Assignment ▸
Search the material below for the word "ldquo" and copy every line in which it occurs.

Data to examine ▸
# # # # #

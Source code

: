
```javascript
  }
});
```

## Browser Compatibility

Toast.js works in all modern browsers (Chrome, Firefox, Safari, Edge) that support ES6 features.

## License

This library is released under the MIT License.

# # # # #

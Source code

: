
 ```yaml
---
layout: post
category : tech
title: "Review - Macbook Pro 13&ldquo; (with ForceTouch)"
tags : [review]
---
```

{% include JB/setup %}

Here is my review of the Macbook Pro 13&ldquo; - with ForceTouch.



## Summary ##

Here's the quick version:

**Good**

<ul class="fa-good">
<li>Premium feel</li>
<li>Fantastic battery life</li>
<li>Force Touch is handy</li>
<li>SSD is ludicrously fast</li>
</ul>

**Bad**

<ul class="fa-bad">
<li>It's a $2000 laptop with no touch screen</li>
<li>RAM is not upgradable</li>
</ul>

# # # # #

Answer space ▸
title: "Review - Macbook Pro 13&ldquo; (with ForceTouch)"
Here is my review of the Macbook Pro 13&ldquo; - with ForceTouch.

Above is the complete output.